Nursing background shows in Halfmann’s care for clients

By: Alex Zank//June 7, 2017//

Listen to this article
Terese Halfmann | Hupy and Abraham (Staff photo by Kevin Harnack)
Terese Halfmann | Hupy and Abraham (Staff photo by Kevin Harnack)

Terese Halfmann has had a successful career as a personal-injury lawyer working on medical-malpractice and nursing-home abuse and neglect cases in no small part because of her extensive first-hand experience in health care.

Halfmann didn’t start in her professional career as a lawyer. Both her undergraduate and Master’s degrees were in nursing. She first put her education to use working as a registered nurse, followed by time spent managing an intensive-care unit. Eventually, she started teaching nursing at the University of Wisconsin-Milwaukee.

Although she has traded in her scrubs for business attire, Halfmann said her work is now greatly benefited by the time she spent in the health-care industry, especially her experience as a head nurse in an intensive-care unit.

Halfmann became interested in the legal field once she began teaching nursing students. She was doing so in the late 1970s and early 1980s, at a time when lawmakers were proposing various changes to the industry, such as different qualifications for nurses and different staffing requirements.

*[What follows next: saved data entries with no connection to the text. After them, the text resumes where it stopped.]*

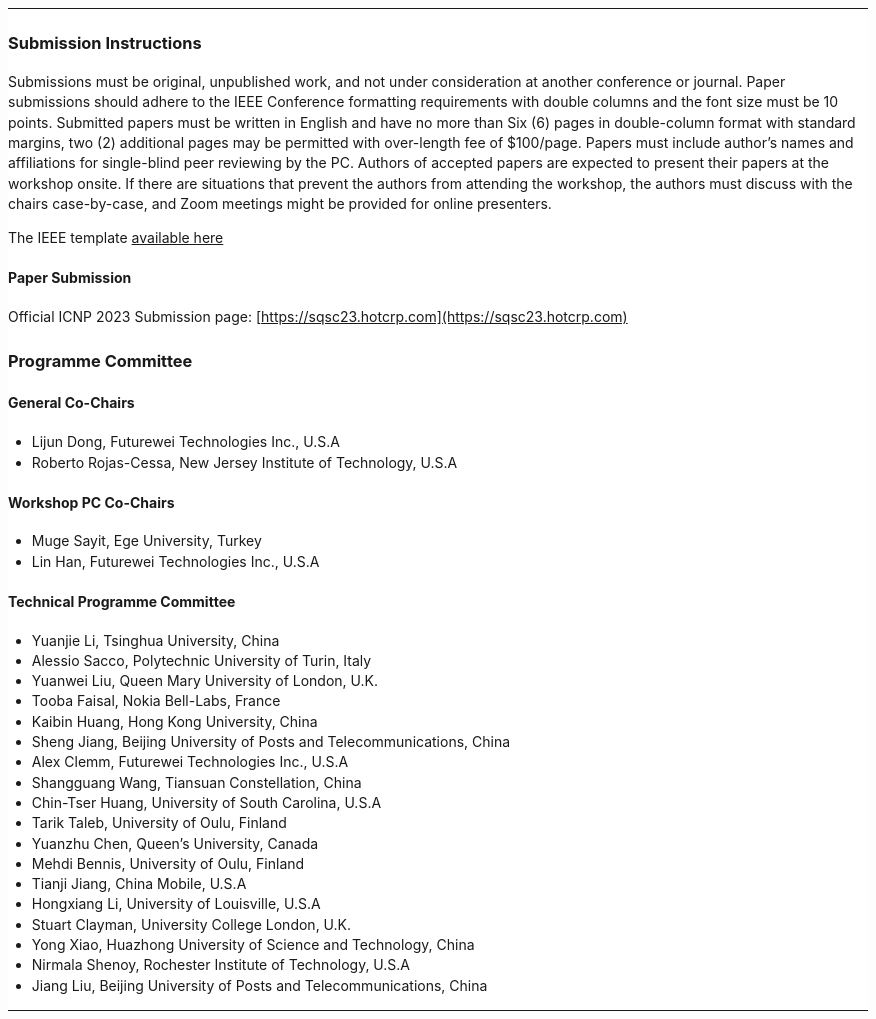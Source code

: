 
----

### Submission Instructions

Submissions must be original, unpublished work, and not under consideration at another conference or journal. Paper submissions should adhere to the IEEE Conference formatting requirements with double columns and the font size must be 10 points. Submitted papers must be written in English and have no more than Six (6) pages in double-column format with standard margins, two (2) additional pages may be permitted with over-length fee of $100/page. Papers must include author’s names and affiliations for single-blind peer reviewing by the PC. Authors of accepted papers are expected to present their papers at the workshop onsite. If there are situations that prevent the authors from attending the workshop, the authors must discuss with the chairs case-by-case, and Zoom meetings might be provided for online presenters.

The IEEE template [available here](https://www.ieee.org/conferences/publishing/templates.html)

#### Paper Submission

Official ICNP 2023 Submission page: [https://sqsc23.hotcrp.com](https://sqsc23.hotcrp.com)

### Programme Committee

#### General Co-Chairs

- Lijun Dong, Futurewei Technologies Inc., U.S.A
- Roberto Rojas-Cessa, New Jersey Institute of Technology, U.S.A

#### Workshop PC Co-Chairs

- Muge Sayit, Ege University, Turkey
- Lin Han, Futurewei Technologies Inc., U.S.A

#### Technical Programme Committee

- Yuanjie Li, Tsinghua University, China
- Alessio Sacco, Polytechnic University of Turin, Italy
- Yuanwei Liu, Queen Mary University of London, U.K.
- Tooba Faisal, Nokia Bell-Labs, France
- Kaibin Huang, Hong Kong University, China
- Sheng Jiang, Beijing University of Posts and Telecommunications, China
- Alex Clemm, Futurewei Technologies Inc., U.S.A
- Shangguang Wang, Tiansuan Constellation, China
- Chin-Tser Huang, University of South Carolina, U.S.A
- Tarik Taleb, University of Oulu, Finland
- Yuanzhu Chen, Queen’s University, Canada
- Mehdi Bennis, University of Oulu, Finland
- Tianji Jiang, China Mobile, U.S.A
- Hongxiang Li, University of Louisville, U.S.A
- Stuart Clayman, University College London, U.K.
- Yong Xiao, Huazhong University of Science and Technology, China
- Nirmala Shenoy, Rochester Institute of Technology, U.S.A
- Jiang Liu, Beijing University of Posts and Telecommunications, China

---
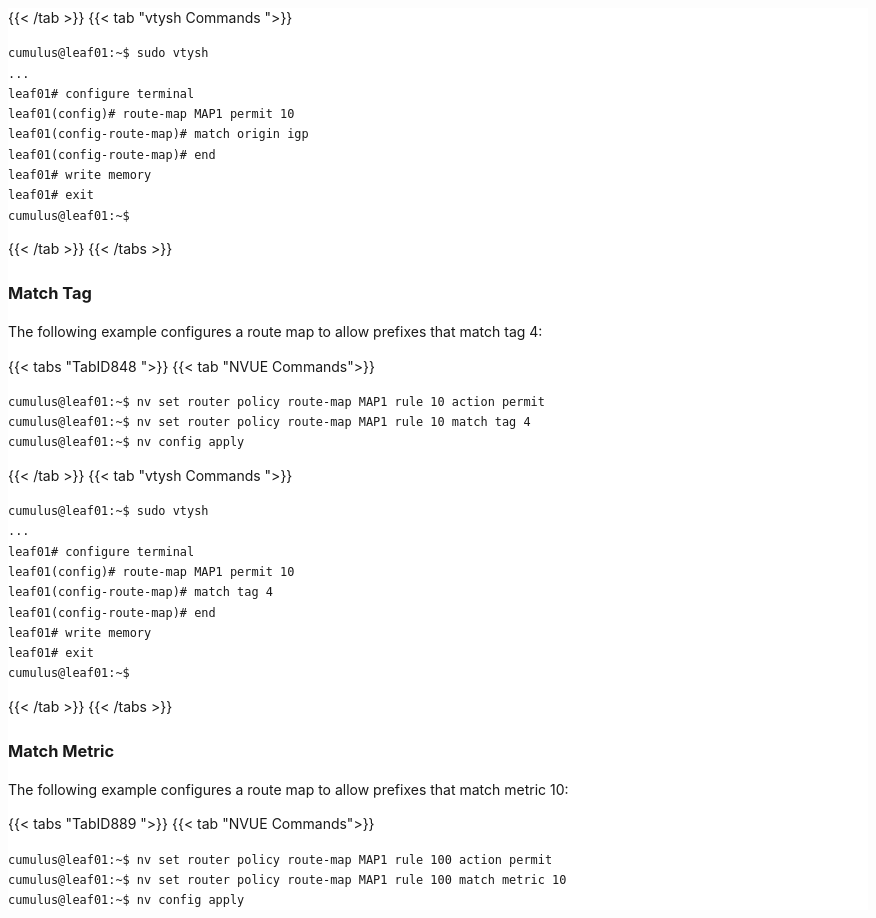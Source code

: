 {{< /tab >}}
{{< tab "vtysh Commands ">}}

```
cumulus@leaf01:~$ sudo vtysh
...
leaf01# configure terminal
leaf01(config)# route-map MAP1 permit 10
leaf01(config-route-map)# match origin igp
leaf01(config-route-map)# end
leaf01# write memory
leaf01# exit
cumulus@leaf01:~$
```

{{< /tab >}}
{{< /tabs >}}

### Match Tag

The following example configures a route map to allow prefixes that match tag 4:

{{< tabs "TabID848 ">}}
{{< tab "NVUE Commands">}}

```
cumulus@leaf01:~$ nv set router policy route-map MAP1 rule 10 action permit
cumulus@leaf01:~$ nv set router policy route-map MAP1 rule 10 match tag 4
cumulus@leaf01:~$ nv config apply
```

{{< /tab >}}
{{< tab "vtysh Commands ">}}

```
cumulus@leaf01:~$ sudo vtysh
...
leaf01# configure terminal
leaf01(config)# route-map MAP1 permit 10
leaf01(config-route-map)# match tag 4
leaf01(config-route-map)# end
leaf01# write memory
leaf01# exit
cumulus@leaf01:~$
```

{{< /tab >}}
{{< /tabs >}}

### Match Metric

The following example configures a route map to allow prefixes that match metric 10:

{{< tabs "TabID889 ">}}
{{< tab "NVUE Commands">}}

```
cumulus@leaf01:~$ nv set router policy route-map MAP1 rule 100 action permit
cumulus@leaf01:~$ nv set router policy route-map MAP1 rule 100 match metric 10
cumulus@leaf01:~$ nv config apply
```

Because her lectures were heavy on legislation, “I simply got more interested in that legal process,” she said.

Halfmann added that she represents plaintiffs in these cases because that work lets her put her nursing experience to use.

“That’s my background,” she said, “to help people who’ve been injured.”

Once Halfmann got into the field, she specialized mainly in medical-malpractice cases. But for the last decade or so, she has taken on cases dealing almost exclusively with nursing-home neglect and abuse.

She attributes the shift partly to there being greater numbers of elderly people alive today than in many previous decades.

For the last two years at Hupy and Abraham, Halfmann has spearheaded the development of the firm’s nursing home abuse and negligence practice. What started out with just Halfmann and a paralegal has expanded to include two other attorneys, a legal assistant, a paralegal and a nurse, who helps the team review the large number of records it works with.

Halfmann noted the legal profession has become much more inclusive of women over the years. Still, she said, there is room for improvement, especially in the way the profession accommodates both younger women and men who have children.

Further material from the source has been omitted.